A continuum of severity

Sepsis can be described as a step along a continuum that begins with a generalized inflammatory response to a trigger. The progression from infection to sepsis to septic shock to multiple organ dysfunction syndrome (MODS) is known as systemic inflammatory response syndrome (SIRS). The trigger is often a general or localized infection, but SIRS can also result from a noninfectious injury, such as a trauma or burn, or a serious illness, such as pancreatitis.

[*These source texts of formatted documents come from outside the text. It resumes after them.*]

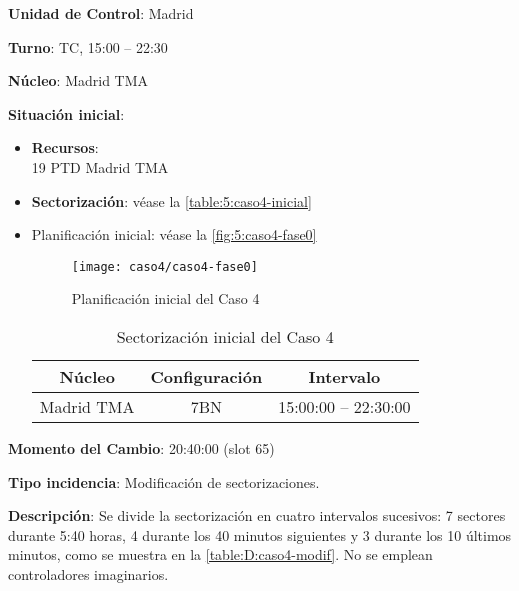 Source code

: \textbf{Unidad de Control}: Madrid

\textbf{Turno}: TC, 15:00 -- 22:30

\textbf{Núcleo}: Madrid TMA

\textbf{Situación inicial}:
\begin{itemize}[label={}]
	
	\item \textbf{Recursos}: \\
	19 PTD Madrid TMA
	
	
	\item \textbf{Sectorización}: véase la \autoref{table:5:caso4-inicial}
	
	\item Planificación inicial: véase la \autoref{fig:5:caso4-fase0}
	
	\begin{figure}[!h]
		\centering
		\texttt{[image: caso4/caso4-fase0]}
		\caption{Planificación inicial del Caso 4}
		\label{fig:5:caso4-fase0}
	\end{figure}

	\begin{table}[h]
		\centering
		\caption{Sectorización inicial del Caso 4}
		\label{table:5:caso4-inicial}
		\begin{tabular}{ccc}
			\hline
			\textbf{Núcleo} & \textbf{Configuración} & \textbf{Intervalo} \\ \hline
			Madrid TMA             & 7BN                                      & 15:00:00 -- 22:30:00                \\ \hline
		\end{tabular}
	\end{table}
\end{itemize}

\textbf{Momento del Cambio}: 20:40:00  (slot 65)

\textbf{Tipo incidencia}: Modificación de sectorizaciones.

\textbf{Descripción}: Se divide la sectorización en cuatro intervalos sucesivos: 7 sectores durante 5:40 horas, 4 durante los 40 minutos siguientes y 3 durante los 10 últimos minutos, como se muestra en la \autoref{table:D:caso4-modif}. No se emplean controladores imaginarios.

SIRS is a condition of progressive severity rather than a specific disease entity. Let's take a closer look at the four stages, from low to high severity:

* Infection can be caused by Gram-negative microorganisms, Gram-positive microorganisms, fungi, viruses, or parasites. Until 1988, Gram-negative microorganisms were the most frequent cause of sepsis-related infections. Since then, Gram-positive microorganisms have been the biggest culprits. The number of cases of sepsis caused by fungal infections has also risen dramatically since 1979.
* Sepsis involves organ dysfunction, as the pathogens or toxins from pathogens travel through the blood and into tissues. Any organ system can be affected, but the cardiovascular and pulmonary systems are often the first to become involved.
* Septic shock is the next stage in the continuum. It presents differently in adults than in children. The hallmark of septic shock in adults is persistent unexplained hypotension despite adequate fluid volume resuscitation. In children, the earliest sign of septic shock is usually tachycardia, with signs of decreased tissue perfusion.
* MODS , also referred to as multisystem organ failure, is the end stage—and the most severe stage—of SIRS, and it frequently ends in death. Some researchers speculate that MODS may actually represent the body's last-ditch attempt to ensure cell survival in the face of overwhelming systemic infection and inflammation. They believe that MODS may be an endocrine-mediated metabolic response to a massive attack on the body.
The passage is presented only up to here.